Segment Start: Records for processing

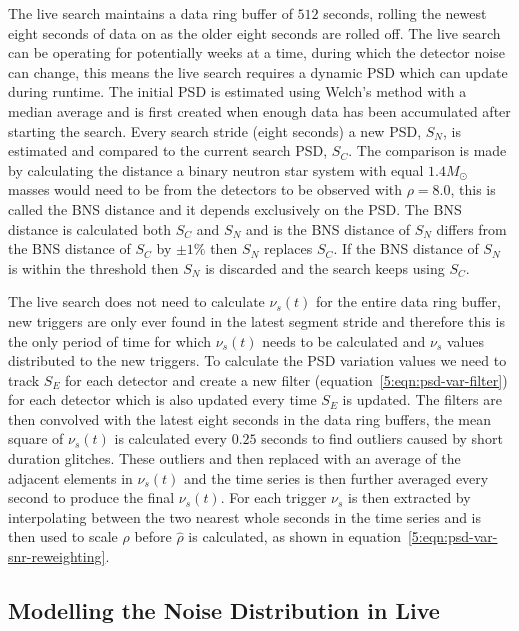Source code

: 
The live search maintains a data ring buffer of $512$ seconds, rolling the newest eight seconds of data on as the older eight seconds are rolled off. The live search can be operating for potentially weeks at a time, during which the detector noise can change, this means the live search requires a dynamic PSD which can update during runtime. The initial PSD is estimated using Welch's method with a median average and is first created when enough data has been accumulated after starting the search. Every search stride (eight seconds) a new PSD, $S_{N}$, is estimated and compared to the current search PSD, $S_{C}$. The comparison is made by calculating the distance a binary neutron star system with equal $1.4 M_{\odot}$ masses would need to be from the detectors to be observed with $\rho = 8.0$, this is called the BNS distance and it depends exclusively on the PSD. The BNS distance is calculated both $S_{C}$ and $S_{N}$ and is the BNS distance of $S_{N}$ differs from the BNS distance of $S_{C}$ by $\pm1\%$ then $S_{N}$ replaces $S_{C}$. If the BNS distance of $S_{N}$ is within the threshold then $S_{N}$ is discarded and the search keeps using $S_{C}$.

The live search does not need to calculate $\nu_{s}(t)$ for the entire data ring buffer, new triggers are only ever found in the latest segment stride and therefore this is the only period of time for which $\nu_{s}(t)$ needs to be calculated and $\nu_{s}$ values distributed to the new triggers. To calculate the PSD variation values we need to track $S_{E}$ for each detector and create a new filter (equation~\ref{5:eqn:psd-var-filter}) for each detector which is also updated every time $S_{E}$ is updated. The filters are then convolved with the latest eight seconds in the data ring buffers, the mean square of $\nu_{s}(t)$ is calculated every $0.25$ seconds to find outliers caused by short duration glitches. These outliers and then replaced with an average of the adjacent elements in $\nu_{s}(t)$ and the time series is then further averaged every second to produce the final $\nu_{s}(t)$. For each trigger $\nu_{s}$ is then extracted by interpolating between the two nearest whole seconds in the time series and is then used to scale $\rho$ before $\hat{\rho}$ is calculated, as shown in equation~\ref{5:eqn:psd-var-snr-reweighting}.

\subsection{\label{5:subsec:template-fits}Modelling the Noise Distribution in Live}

Segment End: Records for processing
Segment Start: Records for processing

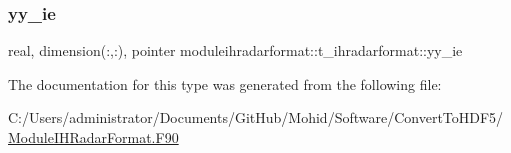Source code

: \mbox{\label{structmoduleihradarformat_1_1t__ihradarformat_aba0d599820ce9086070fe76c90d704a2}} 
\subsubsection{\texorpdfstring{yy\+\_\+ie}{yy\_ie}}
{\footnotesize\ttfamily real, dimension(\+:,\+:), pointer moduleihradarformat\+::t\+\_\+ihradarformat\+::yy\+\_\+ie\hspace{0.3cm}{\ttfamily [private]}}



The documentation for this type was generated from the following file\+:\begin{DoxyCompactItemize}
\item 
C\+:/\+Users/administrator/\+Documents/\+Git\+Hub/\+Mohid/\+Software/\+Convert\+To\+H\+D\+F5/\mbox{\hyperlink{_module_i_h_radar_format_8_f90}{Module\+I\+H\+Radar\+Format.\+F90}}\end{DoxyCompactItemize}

Segment End: Records for processing
Segment Start: Records for processing

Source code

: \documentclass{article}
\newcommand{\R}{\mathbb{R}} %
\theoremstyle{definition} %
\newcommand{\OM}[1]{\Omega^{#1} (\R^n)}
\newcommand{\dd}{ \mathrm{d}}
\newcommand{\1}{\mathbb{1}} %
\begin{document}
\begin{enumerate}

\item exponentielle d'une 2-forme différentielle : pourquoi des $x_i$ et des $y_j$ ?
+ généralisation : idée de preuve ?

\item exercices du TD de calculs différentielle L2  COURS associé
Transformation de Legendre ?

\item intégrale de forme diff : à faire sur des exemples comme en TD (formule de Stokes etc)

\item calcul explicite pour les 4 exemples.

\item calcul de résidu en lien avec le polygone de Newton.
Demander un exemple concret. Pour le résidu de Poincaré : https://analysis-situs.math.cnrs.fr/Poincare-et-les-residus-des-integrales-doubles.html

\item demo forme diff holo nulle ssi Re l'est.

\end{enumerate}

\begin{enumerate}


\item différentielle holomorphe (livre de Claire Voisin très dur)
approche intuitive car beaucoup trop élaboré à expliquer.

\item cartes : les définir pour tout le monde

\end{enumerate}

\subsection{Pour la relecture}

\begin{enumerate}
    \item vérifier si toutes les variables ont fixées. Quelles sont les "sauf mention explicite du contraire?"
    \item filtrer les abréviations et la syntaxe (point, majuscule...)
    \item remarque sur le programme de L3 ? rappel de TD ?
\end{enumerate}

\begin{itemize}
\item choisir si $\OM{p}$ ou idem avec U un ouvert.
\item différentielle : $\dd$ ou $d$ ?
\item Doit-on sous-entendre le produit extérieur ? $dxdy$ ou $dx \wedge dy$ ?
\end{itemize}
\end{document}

Segment End: Records for processing

Lines holding the string "forme" in the records above must be counted; give the number alone.

### Answer area
3